__Data shown__
=====

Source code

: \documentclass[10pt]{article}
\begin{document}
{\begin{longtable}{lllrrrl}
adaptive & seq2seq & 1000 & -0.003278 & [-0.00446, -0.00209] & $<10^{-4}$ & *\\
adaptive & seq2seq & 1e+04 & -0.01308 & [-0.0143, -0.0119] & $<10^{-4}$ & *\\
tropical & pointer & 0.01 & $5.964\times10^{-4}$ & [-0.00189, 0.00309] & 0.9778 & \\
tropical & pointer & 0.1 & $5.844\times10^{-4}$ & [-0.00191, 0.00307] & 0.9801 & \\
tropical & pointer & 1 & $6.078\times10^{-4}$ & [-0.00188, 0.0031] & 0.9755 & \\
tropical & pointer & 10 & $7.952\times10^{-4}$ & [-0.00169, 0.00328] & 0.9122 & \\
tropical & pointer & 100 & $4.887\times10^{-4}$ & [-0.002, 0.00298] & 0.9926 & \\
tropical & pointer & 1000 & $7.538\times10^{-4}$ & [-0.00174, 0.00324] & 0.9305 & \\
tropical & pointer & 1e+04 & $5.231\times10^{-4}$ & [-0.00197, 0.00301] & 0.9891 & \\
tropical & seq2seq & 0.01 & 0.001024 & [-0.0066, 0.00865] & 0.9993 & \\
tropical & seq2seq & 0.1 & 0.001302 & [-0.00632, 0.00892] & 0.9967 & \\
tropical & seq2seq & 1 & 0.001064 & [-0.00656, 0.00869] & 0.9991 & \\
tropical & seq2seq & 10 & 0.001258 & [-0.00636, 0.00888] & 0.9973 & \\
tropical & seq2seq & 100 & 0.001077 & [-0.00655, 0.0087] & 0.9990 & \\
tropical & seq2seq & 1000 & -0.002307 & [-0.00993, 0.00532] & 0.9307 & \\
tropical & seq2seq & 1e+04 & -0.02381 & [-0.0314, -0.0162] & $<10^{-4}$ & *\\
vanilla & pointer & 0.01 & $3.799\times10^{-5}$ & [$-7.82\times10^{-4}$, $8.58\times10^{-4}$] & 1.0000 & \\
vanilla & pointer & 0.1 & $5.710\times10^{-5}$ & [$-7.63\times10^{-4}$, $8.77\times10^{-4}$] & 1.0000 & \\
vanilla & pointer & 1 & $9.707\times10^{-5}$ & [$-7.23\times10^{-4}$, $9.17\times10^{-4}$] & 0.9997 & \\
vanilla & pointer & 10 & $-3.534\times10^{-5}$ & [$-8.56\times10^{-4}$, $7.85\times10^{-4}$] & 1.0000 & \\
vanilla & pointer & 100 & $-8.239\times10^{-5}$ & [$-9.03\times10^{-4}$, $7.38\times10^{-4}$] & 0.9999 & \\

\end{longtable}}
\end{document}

=====

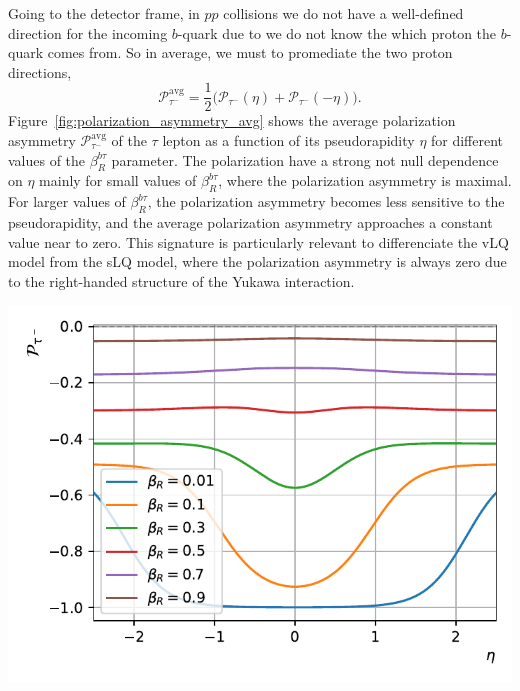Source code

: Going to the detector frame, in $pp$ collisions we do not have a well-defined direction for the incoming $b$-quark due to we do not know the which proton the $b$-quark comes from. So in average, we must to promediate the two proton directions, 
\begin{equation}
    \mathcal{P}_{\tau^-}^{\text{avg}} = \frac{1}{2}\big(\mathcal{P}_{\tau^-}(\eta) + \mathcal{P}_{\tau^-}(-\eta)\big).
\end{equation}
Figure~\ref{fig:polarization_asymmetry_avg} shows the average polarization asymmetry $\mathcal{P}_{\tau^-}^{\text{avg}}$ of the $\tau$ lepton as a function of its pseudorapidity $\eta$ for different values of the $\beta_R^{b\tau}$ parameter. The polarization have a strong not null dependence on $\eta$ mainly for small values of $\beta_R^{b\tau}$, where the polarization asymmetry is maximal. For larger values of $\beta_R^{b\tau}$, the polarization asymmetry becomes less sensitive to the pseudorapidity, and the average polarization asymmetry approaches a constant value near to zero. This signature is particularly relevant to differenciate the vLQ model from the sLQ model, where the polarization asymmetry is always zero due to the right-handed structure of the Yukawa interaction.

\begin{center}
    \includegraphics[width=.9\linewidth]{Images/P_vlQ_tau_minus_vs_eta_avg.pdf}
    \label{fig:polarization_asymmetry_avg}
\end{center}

=====

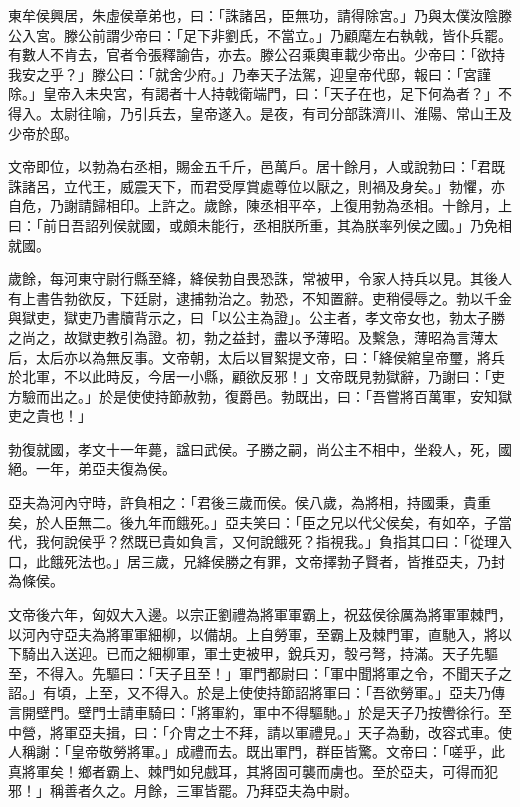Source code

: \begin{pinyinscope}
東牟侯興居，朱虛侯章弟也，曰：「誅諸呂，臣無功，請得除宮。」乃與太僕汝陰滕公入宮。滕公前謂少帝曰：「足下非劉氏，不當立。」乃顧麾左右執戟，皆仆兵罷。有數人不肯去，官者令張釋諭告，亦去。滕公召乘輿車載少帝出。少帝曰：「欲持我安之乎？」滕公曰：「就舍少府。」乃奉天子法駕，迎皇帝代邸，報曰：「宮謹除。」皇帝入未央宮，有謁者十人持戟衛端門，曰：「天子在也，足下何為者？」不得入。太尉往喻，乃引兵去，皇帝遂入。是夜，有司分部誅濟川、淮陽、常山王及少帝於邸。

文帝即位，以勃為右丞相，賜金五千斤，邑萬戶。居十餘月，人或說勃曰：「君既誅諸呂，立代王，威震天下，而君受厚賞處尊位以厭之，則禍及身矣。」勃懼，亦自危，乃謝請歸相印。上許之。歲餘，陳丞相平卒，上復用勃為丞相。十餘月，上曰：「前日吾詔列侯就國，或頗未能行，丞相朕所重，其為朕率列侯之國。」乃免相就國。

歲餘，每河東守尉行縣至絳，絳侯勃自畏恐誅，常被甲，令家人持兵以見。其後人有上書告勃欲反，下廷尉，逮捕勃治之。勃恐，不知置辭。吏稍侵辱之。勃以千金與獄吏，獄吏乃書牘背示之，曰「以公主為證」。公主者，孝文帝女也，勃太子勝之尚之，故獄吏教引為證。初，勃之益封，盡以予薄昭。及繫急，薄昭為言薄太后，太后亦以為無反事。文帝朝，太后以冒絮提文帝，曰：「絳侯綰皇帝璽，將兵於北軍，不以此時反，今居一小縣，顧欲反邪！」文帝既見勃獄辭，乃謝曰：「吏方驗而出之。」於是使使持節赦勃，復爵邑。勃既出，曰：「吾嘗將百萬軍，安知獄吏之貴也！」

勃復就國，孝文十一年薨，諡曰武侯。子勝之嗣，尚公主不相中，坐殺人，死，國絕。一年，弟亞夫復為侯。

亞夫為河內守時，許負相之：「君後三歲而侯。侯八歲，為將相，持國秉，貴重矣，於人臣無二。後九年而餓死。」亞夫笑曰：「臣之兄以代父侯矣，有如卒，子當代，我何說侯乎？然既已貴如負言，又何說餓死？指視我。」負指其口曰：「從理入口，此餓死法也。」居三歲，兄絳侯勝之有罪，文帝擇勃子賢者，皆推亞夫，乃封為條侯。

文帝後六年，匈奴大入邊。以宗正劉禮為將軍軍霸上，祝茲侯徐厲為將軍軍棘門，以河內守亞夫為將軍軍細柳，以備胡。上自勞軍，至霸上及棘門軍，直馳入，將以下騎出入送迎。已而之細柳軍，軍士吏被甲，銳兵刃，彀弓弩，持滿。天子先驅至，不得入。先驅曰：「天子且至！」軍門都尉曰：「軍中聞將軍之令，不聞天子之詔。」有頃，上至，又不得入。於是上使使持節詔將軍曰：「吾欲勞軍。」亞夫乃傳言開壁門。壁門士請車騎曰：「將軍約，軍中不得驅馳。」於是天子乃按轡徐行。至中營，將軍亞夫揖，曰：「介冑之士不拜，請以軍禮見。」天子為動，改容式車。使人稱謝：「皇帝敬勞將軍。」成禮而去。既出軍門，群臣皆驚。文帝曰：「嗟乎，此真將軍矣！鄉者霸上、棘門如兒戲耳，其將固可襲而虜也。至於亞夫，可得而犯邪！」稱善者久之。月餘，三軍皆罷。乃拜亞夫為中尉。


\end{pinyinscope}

=====

__Your assignment__
Pull every line with "text" from the records.

__Answer__
    \mathcal{P}_{\tau^-}^{\text{avg}} = \frac{1}{2}\big(\mathcal{P}_{\tau^-}(\eta) + \mathcal{P}_{\tau^-}(-\eta)\big).
Figure~\ref{fig:polarization_asymmetry_avg} shows the average polarization asymmetry $\mathcal{P}_{\tau^-}^{\text{avg}}$ of the $\tau$ lepton as a function of its pseudorapidity $\eta$ for different values of the $\beta_R^{b\tau}$ parameter. The polarization have a strong not null dependence on $\eta$ mainly for small values of $\beta_R^{b\tau}$, where the polarization asymmetry is maximal. For larger values of $\beta_R^{b\tau}$, the polarization asymmetry becomes less sensitive to the pseudorapidity, and the average polarization asymmetry approaches a constant value near to zero. This signature is particularly relevant to differenciate the vLQ model from the sLQ model, where the polarization asymmetry is always zero due to the right-handed structure of the Yukawa interaction.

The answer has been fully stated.